Chapter 152: Faith
Chapter 152: Faith
<Well that certainly seems unlikely,> BB said, <Power to rival you, well us, would put them on at least a star breaker level when we unleash our current accessible potential. Chances are Yr'Arl is lowballing us just a little bit.>
I'd like to believe that BB was right about that.
I had suspected for a while that, at my current strength, I was probably no where near strong enough to consider myself as one of the strongest beings in the galaxy. But for random forest creatures on an alien world to be as strong as me? That seemed a little far fetched and difficult to believe.
But at the same time, if Yr'Arl was correct, then we were going to be in a whole lot of danger while making our way through the forest.
<He isn't correct, it would be literally impossible for him to be correct,> BB reiterated his point, <You're only as strong as you are because of what can be amounted to literal divine intervention. What sort of deity do you think is hanging out in the woods giving impossible powers to squirrels?>
Yeesh, a star system destroying squirrel, now there was a terrifying thought.
"Well, we'll just have to be careful then," I eventually said to Yr'Arl, "Even if they're not entirely at my level they'll still be dangerous considering I don't have a proper grip on how to control my powers at the moment. It'd do for us to be extremely cautious."
"Once more I concur with your viewpoint, Squadron Leader Jacob Lyre," Yr'Arl said, his eyes swivelling from side to side as if he were expecting to be attacked at any moment.
I began walking toward the forest, happy to see that as I clambered out of the gouge in the ground that the ship had made as it slid through the topsoil during our crash that when I put my feet on hard solid dirt I didn't even make a crack on the surface.
Admittedly, that did make me worry just a little bit.
Why else would the ground be so tough if not to withstand the impacts of creatures that were equal to me in strength?
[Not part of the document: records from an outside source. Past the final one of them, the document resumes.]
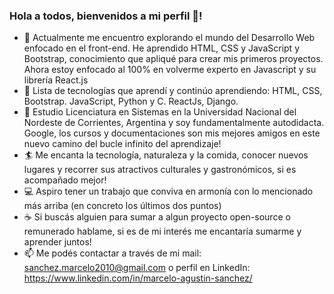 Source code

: ### Hola a todos, bienvenidos a mi perfil 👋!

- 🌱 Actualmente me encuentro explorando el mundo del Desarrollo Web enfocado en el front-end. He aprendido HTML, CSS y JavaScript y Bootstrap, conocimiento que apliqué para crear mis primeros proyectos. Ahora estoy enfocado al 100% en volverme experto en Javascript y su librería React.js
- :memo: Lista de tecnologías que aprendí y continúo aprendiendo: HTML, CSS, Bootstrap. JavaScript, Python y C. ReactJs, Django. 
- :book: Estudio Licenciatura en Sistemas en la Universidad Nacional del Nordeste de Corrientes, Argentina y soy fundamentalmente autodidacta. Google, los cursos y documentaciones son mis mejores amigos en este nuevo camino del bucle infinito del aprendizaje!
- :surfer: Me encanta la tecnología, naturaleza y la comida, conocer nuevos lugares y recorrer sus atractivos culturales y gastronómicos, si es acompañado mejor!
- :computer: Aspiro tener un trabajo que conviva en armonía con lo mencionado más arriba (en concreto los últimos dos puntos) 
- :coffee: Si buscás alguien para sumar a algun proyecto open-source o remunerado hablame, si es de mi interés me encantaría sumarme y aprender juntos!
- 📫 Me podés contactar a través de mi mail: sanchez.marcelo2010@gmail.com o perfil en LinkedIn: https://www.linkedin.com/in/marcelo-agustin-sanchez/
I felt what could only be the equivalent of an eye-roll from the presence of BB in my mind. He was clearly very unconvinced that there could be creatures that were as strong as us present on this planet.
I hoped he was right.
"I'm sorry, by the way," I said as we walked, the guilt had been building up in my chest for a while now.
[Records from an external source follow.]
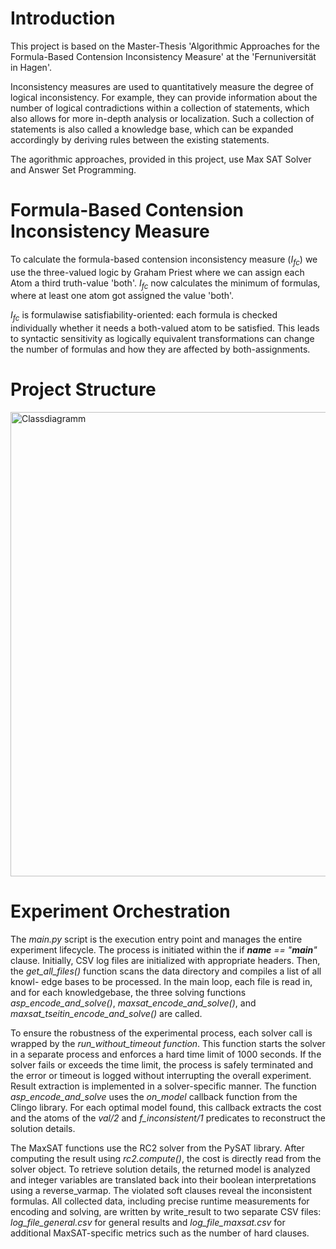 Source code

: # Introduction

This project is based on the Master-Thesis 'Algorithmic Approaches for the Formula-Based Contension Inconsistency Measure' at the 'Fernuniversität in Hagen'.

Inconsistency measures are used to quantitatively measure the degree of logical inconsistency. 
For example, they can provide information about the number of logical contradictions within a collection of statements, which also allows for more in-depth analysis or localization. 
Such a collection of statements is also called a knowledge base, which can be expanded accordingly by deriving rules between the existing statements.

The agorithmic approaches, provided in this project, use Max SAT Solver and Answer Set Programming.

# Formula-Based Contension Inconsistency Measure

To calculate the formula-based contension inconsistency measure ($I_{fc}$) we use the three-valued logic by Graham Priest where we can assign each Atom a third truth-value 'both'.
$I_{fc}$ now calculates the minimum of formulas, where at least one atom got assigned the value 'both'.

$I_{fc}$ is formulawise satisfiability-oriented: each formula is checked individually whether it needs a both-valued atom to be satisfied. This leads to syntactic sensitivity as logically equivalent transformations can change the number of formulas and how they are affected by both-assignments.

# Project Structure

<img width="720" height="743" alt="Classdiagramm" src="https://github.com/user-attachments/assets/be730ae6-a4fa-4444-9dfb-5b703933d818" />

# Experiment Orchestration


The *main.py* script is the execution entry point and manages the entire experiment lifecycle. The process is initiated within the if *__name__ == "__main__"* clause.
Initially, CSV log files are initialized with appropriate headers. Then, the *get_all_files()* function scans the data directory and compiles a list of all knowl-
edge bases to be processed. In the main loop, each file is read in, and for each knowledgebase, the three solving functions *asp_encode_and_solve()*, *maxsat_encode_and_solve()*, and *maxsat_tseitin_encode_and_solve()* are called.

To ensure the robustness of the experimental process, each solver call is wrapped by the *run_without_timeout function*. This function starts the solver in a separate process and enforces a hard time limit of 1000 seconds. 
If the solver fails or exceeds the time limit, the process is safely terminated and the error or timeout is logged without interrupting the overall experiment.
Result extraction is implemented in a solver-specific manner. 
The function *asp_encode_and_solve* uses the *on_model* callback function from the Clingo library. 
For each optimal model found, this callback extracts the cost and the atoms of the *val/2* and *f_inconsistent/1* predicates to reconstruct the solution details.

The MaxSAT functions use the RC2 solver from the PySAT library. 
After computing the result using *rc2.compute()*, the cost is directly read from the solver object. 
To retrieve solution details, the returned model is analyzed and integer variables are translated back into their boolean interpretations using a reverse_varmap. 
The violated soft clauses reveal the inconsistent formulas.
All collected data, including precise runtime measurements for encoding and solving, are written by write_result to two separate CSV files: *log_file_general.csv* for general results and *log_file_maxsat.csv* for additional MaxSAT-specific metrics such as the number of hard clauses.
"Sorry?" Yr'Arl asked, clearly he didn't get why I felt bad all of a sudden.
"Well, you put your faith in me. Again. Now look where I've landed us," I replied, "Not exactly the best person to put your faith in, I guess. But hey, you know that now."
I gave a defeated shrug.
Yr'Arl had put his faith in me, which from what I understood was a nearly religious turn of phrase in his culture. He literally believed that I could lead him toward a better tomorrow, that was why he put his faith in me. All I'd done was lead him to a crash on a world neither of us had ever heard of before.
"You humans are quite strange, if you don't mind my saying Squadron Leader Jacob Lyre," Yr'Arl responded.
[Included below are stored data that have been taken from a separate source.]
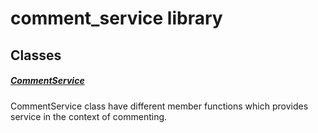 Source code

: 



# comment_service library











## Classes

##### [CommentService](../services_comment_service/CommentService-class.md)



CommentService class have different member functions which provides service in the context of commenting.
I was a bit taken aback by that response. It was potentially the strongest words Yr'Arl had ever used toward me. Usually, he was all deferral and niceness, even when we were sparring. Calling my species strange? If anything were strange it was that.
"Strange in what way?" I asked once I'd had a chance to absorb what the feline alien had said.
"Oh, in truth many ways, but this way, in particular, affects you the most I think," Yr'Arl replied, "You take things onto yourself much too heavily. As if all the sins of the universe are yours to bear and yours to bear alone when that is not the case in the slightest."
I glanced at the alien for a moment, but he seemed deep in thought, trying to figure out how he wanted to say what he was mulling over.
"But you put your faith in me," I said, not giving him the chance to continue, "And then I totally blew that by crashing us into a planet of all things. I mean, who crashes into a planet? They're massive!"
Yr'Arl let out a deep, long, suffering sigh.
"You are most vexing at times if you do not mind my saying so Squadron Leader Jacob Lyre," Yr'Arl said, "There is a darkness that you allow to wash over your thoughts. It makes you believe that you are not worthy of things such as my faith, even though that sort of thing is not your choice to make."
This time I really was stumped by what Yr'Arl had to say. It was similar to things I'd heard, and dismissed, back on my homeworld.
People had always told me that I wallowed in self-pity too much. That I allowed grief and depression to wash away my happiness like a sandcastle after being hit by a strong wave.
But it was hard not to.
No one seemed to understand that bit.
"Nevertheless," Yr'Arl continued, "No matter how your own thoughts mould your view of the world, I will still maintain my faith in you until you do something that I deem worthy of dismantling that faith. It has not happened so far, and in this time that we have begun to know each other I believe it will not happen any time soon."
I had to bite back the sting of hot tears threatening to wobble over the corner of my eyes at that one. It was probably one of the nicest things that someone had ever said to me.
<Yeah, well, if you're done moping about all the praise you're getting, look sharp. We're about to enter the forest,> BB said.
He sounded panicked, worried almost.
Maybe there was more to Yr'Arl's warning than the AI had been willing to admit.